Gears grind as I try to get the shifter into first. I know I shouldn't be driving in this state, but I have to get away. I know he'll have an excuse or an explanation, and I just don't care.
"FUCK!" I scream, and then smash the steering wheel with my fists, screaming my throat raw.
I take a deep breath and hold it—finesse the shifter into first and messily lurch away from the curb.
Past the sleek black Mercedes convertible which must belong to that woman.
His ex. The one who fucked up his heart.
Well, let her repair it, then.
Fuck him.
I can't even really run away—he still has my bus.
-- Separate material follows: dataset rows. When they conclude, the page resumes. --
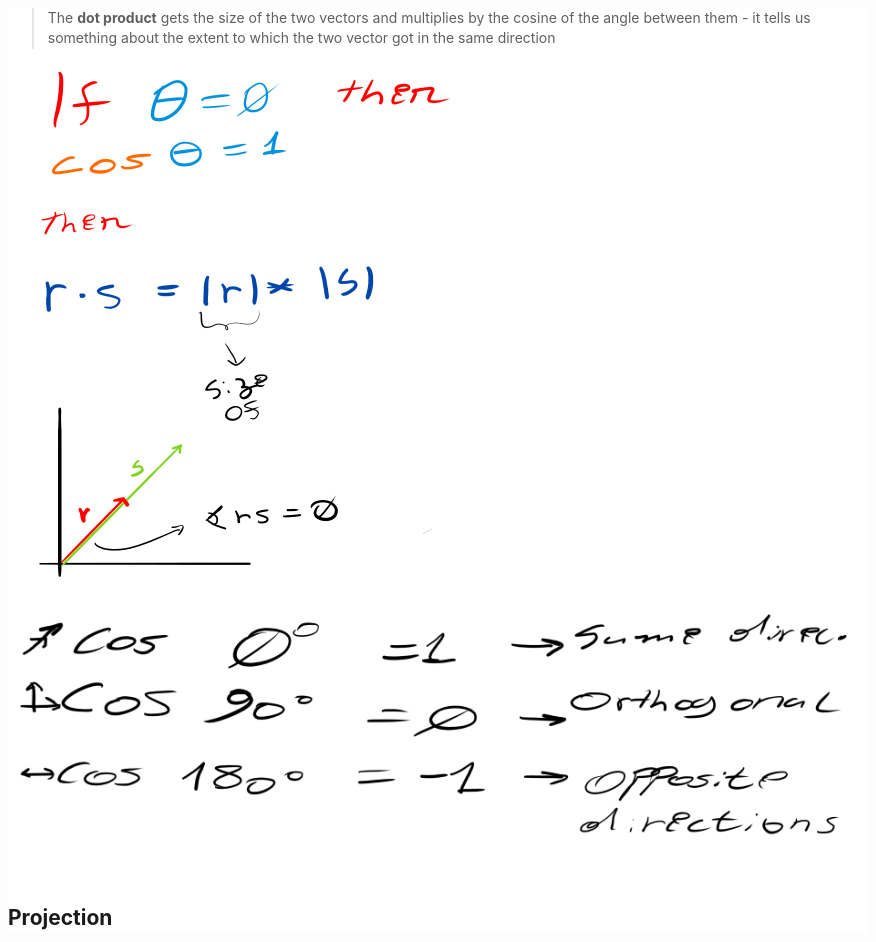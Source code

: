 

> The **dot product** gets the size of the two vectors and multiplies by the cosine of the angle between them - it tells us something about the extent to which the two vector got in the same direction

![image-20200122211520597](01.assets/image-20200122211520597.png)



![image-20200122211543369](01.assets/image-20200122211543369.png)



## Projection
My cell phone rings—I ignore it until it stops, only for it to start ringing again immediately. He calls six times in a row and leaves six voicemails. And then the barrage of text message alerts, coming so fast that the alert tones overlap.
I can't see through my tears. I have no idea where I'm going. I'm not even sure I'm on a road. I shouldn't be driving, but I can't risk letting Felix catch me. I'll be weak and let him explain. I don't want an explanation. I don't want to know why his ex was in his bedroom at four in the morning.
A little voice niggles at me, deep down, whispering questions.
Why was she dressed and sitting on the edge of his bed as if she'd just arrived, while he was in bed and half-naked?
(They just finished fucking and she was about to leave)answers the hurt in my soul.
Why did he look so upset, so confused, so hurt?
(Because he knew he was guilty, guilty, guilty)answers the hurt in my heart.
Why was there a glass of water and a bottle of Tylenol on his side table and an empty garbage can beside his bed?
(Drunk ex sex, obviously)answers the hurt in my mind.